Le 29 mars 2017: "Il faudrait reconnaître que le monde a changé et qu'il est différent par rapport à ce qu'il était il y a quelques centaines d'années quand l'Occident jouait un rôle dominant." "Nous vivons dans un monde polycentrique. Qu'on l'appelle multipolaire, polycentrique ou plus démocratique, le processus est en cours."

Le 24 août 2015: "Nous assistons à la fin d'une très longue période de domination historique, économique, financière et politique de l'Occident. Cela a duré des centaines d'années. Aujourd’hui, cette époque entre en contradiction objective avec la formation réelle de nouveaux centres de force, notamment dans la région Asie-Pacifique. […] Ce n'est certainement pas facile de reconnaître que sa domination, pratiquement sans partage durant des siècles, touche à sa fin."

Le 20 octobre 2014: "Nous n'avons pas simplement affaire au début d'une nouvelle étape historique, mais de toute évidence à un changement d'époque. […] un tableau du monde foncièrement nouveau qui ne s'inscrit pas dans la vision établie depuis des siècles de la domination de l'Occident dans l'économie, les finances et la politique mondiales."

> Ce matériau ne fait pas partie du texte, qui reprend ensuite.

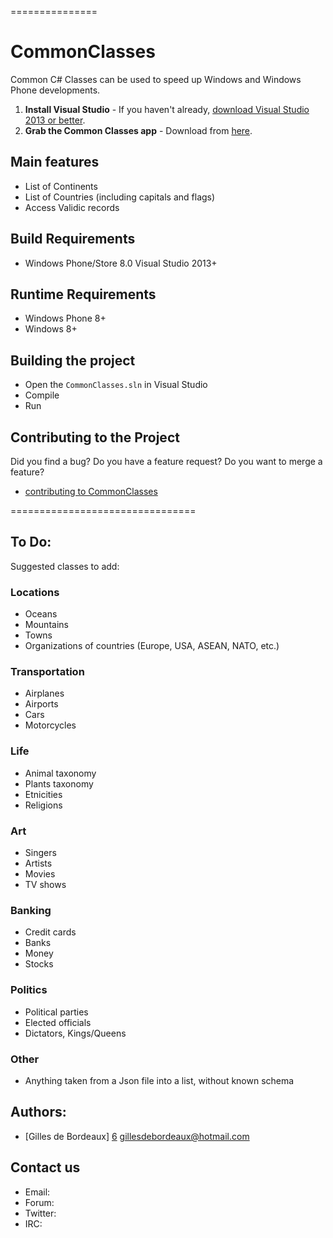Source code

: ===============
# CommonClasses
Common C# Classes can be used to speed up Windows and Windows Phone developments.

1. __Install Visual Studio__ - If you haven't already, [download Visual Studio 2013 or better](http://www.visualstudio.com/en-us/visual-studio-homepage-vs.aspx).
2. __Grab the Common Classes app__ - Download from [here](https://github.com/GillesdeB/CommonClasses/archive/master.zip).

Main features
-------------
* List of Continents
* List of Countries (including capitals and flags)
* Access Validic records

Build Requirements
------------------
* Windows Phone/Store 8.0 Visual Studio 2013+

Runtime Requirements
--------------------
* Windows Phone 8+
* Windows 8+

Building the project
--------------------
* Open the `CommonClasses.sln` in Visual Studio
* Compile
* Run

Contributing to the Project
--------------------------------
Did you find a bug? Do you have a feature request? Do you want to merge a feature?
* [contributing to CommonClasses][5]

================================
## To Do:
Suggested classes to add:

### Locations
- Oceans
- Mountains
- Towns
- Organizations of countries (Europe, USA, ASEAN, NATO, etc.)

### Transportation
- Airplanes
- Airports
- Cars
- Motorcycles

### Life
- Animal taxonomy
- Plants taxonomy
- Etnicities
- Religions

### Art
- Singers
- Artists
- Movies
- TV shows

### Banking
- Credit cards
- Banks
- Money
- Stocks

### Politics
- Political parties
- Elected officials
- Dictators, Kings/Queens

### Other
- Anything taken from a Json file into a list, without known schema

## Authors:
- [Gilles de Bordeaux] [6] <gillesdebordeaux@hotmail.com>

Contact us
----------
* Email: [][1]
* Forum: [][2]
* Twitter: [][3]
* IRC: [][4]

[1]: https://github.com/GillesdeB/CommonClasses/
[2]: https://github.com/GillesdeB/CommonClasses/
[3]: https://github.com/GillesdeB/CommonClasses/
[4]: https://github.com/GillesdeB/CommonClasses/
[5]: https://github.com/GillesdeB/CommonClasses/CONTRIBUTE.md
[6]: gillesdebordeaux@hotmail.com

Qui est cet analyste qui a prévu tout ce dont parlent aujourd'hui nos partenaires de l'UE en répétant littéralement les citations datant de trois, quatre ou cinq ans? Vous n'allez pas le croire, mais c'est le Ministre russe des Affaires étrangères Sergueï Lavrov.

 

Sur la 23e réunion du forum "Rencontres de Potsdam"

 

Ce 25 mai s'est tenue la 23e réunion des "Rencontres de Potsdam" organisée par le Forum russo-allemand et le Fonds Gortchakov de soutien à la diplomatie publique. Ce format a fait ses preuves comme l'une des principales plateformes du dialogue communautaire russo-allemand. En 2019, il a été placé sous le patronat du Ministre russe des Affaires étrangères Sergueï Lavrov et du Ministre allemand des Affaires étrangères Heiko Maas, qui ont envoyé aux participants à la dernière réunion des salutations par écrit. Compte tenu des restrictions adoptées en Russie et en Allemagne à cause de la propagation du coronavirus, la réunion s'est tenue pour la première fois à distance, ce qui n'a pas empêché un dialogue ouvert et professionnel, une discussion sur les différents thèmes d'actualité à l'ordre du jour. Le thème du forum s'intitulait "Allemagne-Russie-UE: la pandémie et son impact sur la politique étrangère et la politique de sécurité".

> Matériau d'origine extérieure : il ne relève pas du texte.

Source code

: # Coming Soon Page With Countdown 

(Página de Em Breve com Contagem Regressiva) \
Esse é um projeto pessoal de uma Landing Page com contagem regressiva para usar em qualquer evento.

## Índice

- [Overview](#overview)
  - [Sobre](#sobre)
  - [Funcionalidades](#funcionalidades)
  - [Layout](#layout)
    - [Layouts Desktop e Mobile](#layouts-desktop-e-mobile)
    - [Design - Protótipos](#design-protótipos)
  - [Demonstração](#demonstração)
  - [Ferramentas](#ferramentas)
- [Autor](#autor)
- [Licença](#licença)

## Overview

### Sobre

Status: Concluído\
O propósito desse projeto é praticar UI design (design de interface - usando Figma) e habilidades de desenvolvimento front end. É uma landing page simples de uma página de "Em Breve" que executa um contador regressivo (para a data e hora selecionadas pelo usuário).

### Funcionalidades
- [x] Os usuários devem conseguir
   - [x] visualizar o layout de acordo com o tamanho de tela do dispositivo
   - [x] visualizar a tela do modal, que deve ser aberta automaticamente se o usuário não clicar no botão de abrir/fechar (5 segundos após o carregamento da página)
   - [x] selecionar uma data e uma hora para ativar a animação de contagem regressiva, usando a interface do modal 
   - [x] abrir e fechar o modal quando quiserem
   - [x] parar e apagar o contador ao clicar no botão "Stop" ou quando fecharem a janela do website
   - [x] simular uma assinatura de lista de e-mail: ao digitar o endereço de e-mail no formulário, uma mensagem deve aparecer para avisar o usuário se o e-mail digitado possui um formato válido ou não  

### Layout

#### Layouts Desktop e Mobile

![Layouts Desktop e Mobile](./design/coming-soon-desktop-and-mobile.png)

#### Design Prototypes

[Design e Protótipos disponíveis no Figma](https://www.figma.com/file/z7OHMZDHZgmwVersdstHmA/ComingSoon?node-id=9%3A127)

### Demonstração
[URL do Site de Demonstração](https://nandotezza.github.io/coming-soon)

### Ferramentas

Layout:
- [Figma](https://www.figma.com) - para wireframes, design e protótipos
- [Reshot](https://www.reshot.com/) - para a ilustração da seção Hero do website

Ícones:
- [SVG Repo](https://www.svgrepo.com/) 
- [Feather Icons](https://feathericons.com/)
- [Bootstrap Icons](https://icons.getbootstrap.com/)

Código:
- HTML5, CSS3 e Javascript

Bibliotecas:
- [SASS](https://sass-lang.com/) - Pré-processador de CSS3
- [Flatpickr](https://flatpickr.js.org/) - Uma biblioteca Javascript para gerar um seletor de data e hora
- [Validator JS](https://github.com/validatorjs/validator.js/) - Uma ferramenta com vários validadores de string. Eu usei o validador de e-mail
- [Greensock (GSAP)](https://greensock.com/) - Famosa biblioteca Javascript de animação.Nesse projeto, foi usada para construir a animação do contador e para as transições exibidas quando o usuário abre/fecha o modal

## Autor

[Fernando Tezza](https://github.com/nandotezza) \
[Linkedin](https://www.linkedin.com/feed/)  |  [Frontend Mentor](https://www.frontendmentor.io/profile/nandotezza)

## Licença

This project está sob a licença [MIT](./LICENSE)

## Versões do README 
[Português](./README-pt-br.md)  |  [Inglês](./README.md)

Les salutations du Ministre russe des Affaires étrangères Sergueï Lavrov, exprimées par le représentant spécial du Président de la Fédération de Russie pour la coopération culturelle internationale Mikhaïl Chvydkoï, soulignent que la pandémie de coronavirus est devenue l'une des principales stimulations pour adopter des approches unificatrices dans les domaines tels que la politique étrangère, la politique de sécurité et l'économie mondiale, renforcer la coopération entre les pays et les institutions internationales dans la lutte contre les menaces réelles, et non fictives, pour l'humanité. Comme l'a noté le Ministre, il est dans notre pouvoir de transformer le slogan pessimiste mais répandu aujourd'hui, "le monde ne sera plus jamais le même", en une formulation bien plus ambitieuse et orientée sur l'avenir: "le monde doit devenir meilleur".

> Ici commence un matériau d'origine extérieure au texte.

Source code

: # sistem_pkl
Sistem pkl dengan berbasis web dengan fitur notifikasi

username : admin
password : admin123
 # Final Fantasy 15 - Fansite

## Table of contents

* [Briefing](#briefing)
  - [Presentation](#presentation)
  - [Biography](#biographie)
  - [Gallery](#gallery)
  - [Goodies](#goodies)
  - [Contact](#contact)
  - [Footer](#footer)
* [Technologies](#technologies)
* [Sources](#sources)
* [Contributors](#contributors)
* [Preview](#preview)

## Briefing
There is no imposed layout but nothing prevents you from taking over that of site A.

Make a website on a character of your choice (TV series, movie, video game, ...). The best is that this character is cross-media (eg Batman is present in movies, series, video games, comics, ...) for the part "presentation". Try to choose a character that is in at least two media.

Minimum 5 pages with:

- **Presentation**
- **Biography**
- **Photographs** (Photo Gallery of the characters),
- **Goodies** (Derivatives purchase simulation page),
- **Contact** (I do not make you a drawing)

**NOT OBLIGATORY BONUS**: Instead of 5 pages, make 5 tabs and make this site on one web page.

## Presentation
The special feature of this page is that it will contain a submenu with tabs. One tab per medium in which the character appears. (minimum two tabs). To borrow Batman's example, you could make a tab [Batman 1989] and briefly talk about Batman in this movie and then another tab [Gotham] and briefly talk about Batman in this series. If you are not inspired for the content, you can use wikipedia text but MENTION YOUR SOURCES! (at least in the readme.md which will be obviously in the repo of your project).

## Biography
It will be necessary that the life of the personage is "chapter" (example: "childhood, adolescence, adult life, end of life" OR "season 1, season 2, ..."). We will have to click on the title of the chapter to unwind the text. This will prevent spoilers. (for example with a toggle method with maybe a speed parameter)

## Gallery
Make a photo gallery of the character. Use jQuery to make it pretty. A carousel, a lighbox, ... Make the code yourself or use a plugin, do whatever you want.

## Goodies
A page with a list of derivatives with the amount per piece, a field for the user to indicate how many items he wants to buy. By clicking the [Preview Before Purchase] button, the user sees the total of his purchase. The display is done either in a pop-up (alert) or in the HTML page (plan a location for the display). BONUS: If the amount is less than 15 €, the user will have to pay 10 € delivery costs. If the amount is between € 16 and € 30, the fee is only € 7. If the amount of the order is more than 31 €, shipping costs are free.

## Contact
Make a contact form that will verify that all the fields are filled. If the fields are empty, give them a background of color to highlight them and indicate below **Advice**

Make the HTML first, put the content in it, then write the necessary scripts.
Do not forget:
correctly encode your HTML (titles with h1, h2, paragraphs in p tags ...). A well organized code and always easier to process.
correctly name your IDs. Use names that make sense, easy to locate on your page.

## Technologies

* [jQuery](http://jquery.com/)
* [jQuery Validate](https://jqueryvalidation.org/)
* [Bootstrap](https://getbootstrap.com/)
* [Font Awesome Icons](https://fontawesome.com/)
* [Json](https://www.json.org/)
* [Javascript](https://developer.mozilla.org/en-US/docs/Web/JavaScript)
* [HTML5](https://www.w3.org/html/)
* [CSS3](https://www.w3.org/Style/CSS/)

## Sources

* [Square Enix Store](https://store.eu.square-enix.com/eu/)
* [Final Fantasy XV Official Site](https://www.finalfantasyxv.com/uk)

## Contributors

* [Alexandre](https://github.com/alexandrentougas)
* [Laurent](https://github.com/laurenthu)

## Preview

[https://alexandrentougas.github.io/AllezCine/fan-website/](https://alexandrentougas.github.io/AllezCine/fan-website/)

Le Ministre allemand des Affaires étrangères Heiko Maas dans ses salutations, puis la plupart des participants au débat à distance parmi les représentants politiques, les diplomates, les experts et les personnalités publiques éminents des deux pays ont soutenu et ont développé en détail ces thèses en mettant l'accent sur la nécessité de la coopération entre la Russie et l'Allemagne dans le règlement des problèmes européens et mondiaux.

 

Sur le rôle efficace des autorités allemandes dans la libération des marins russes du navire Tommy Richer au Nigeria

 

Vous le savez, mardi 26 mai, le site officiel du Ministère russe des Affaires étrangères a publié un commentaire sur la libération, le 23 mai, de trois citoyens russes capturés par des pirates dans les eaux territoriales du Bénin, qui étaient des membres d'équipage du porte-conteneurs Tommy Richer: l'assistant en chef du capitaine, le mécanicien en chef et le mécanicien-électricien. Le soir même, avec l'aide de la mission diplomatique russe d'Abuja, ils ont embarqué sur un vol charter Lagos-Francfort pour être rapatriés ensuite en Russie.

Je voudrais noter aujourd'hui le rôle important et utile des autorités allemandes dans la libération les membres d'équipage russes capturés par des pirates, qui étaient en contact étroit avec la mission diplomatique russe d'Abuja très le début et jusqu'à la libération de nos marins. Nos compatriotes ont pu être libérés grâce au travail conjoint des diplomates des deux pays et des représentants du propriétaire du navire.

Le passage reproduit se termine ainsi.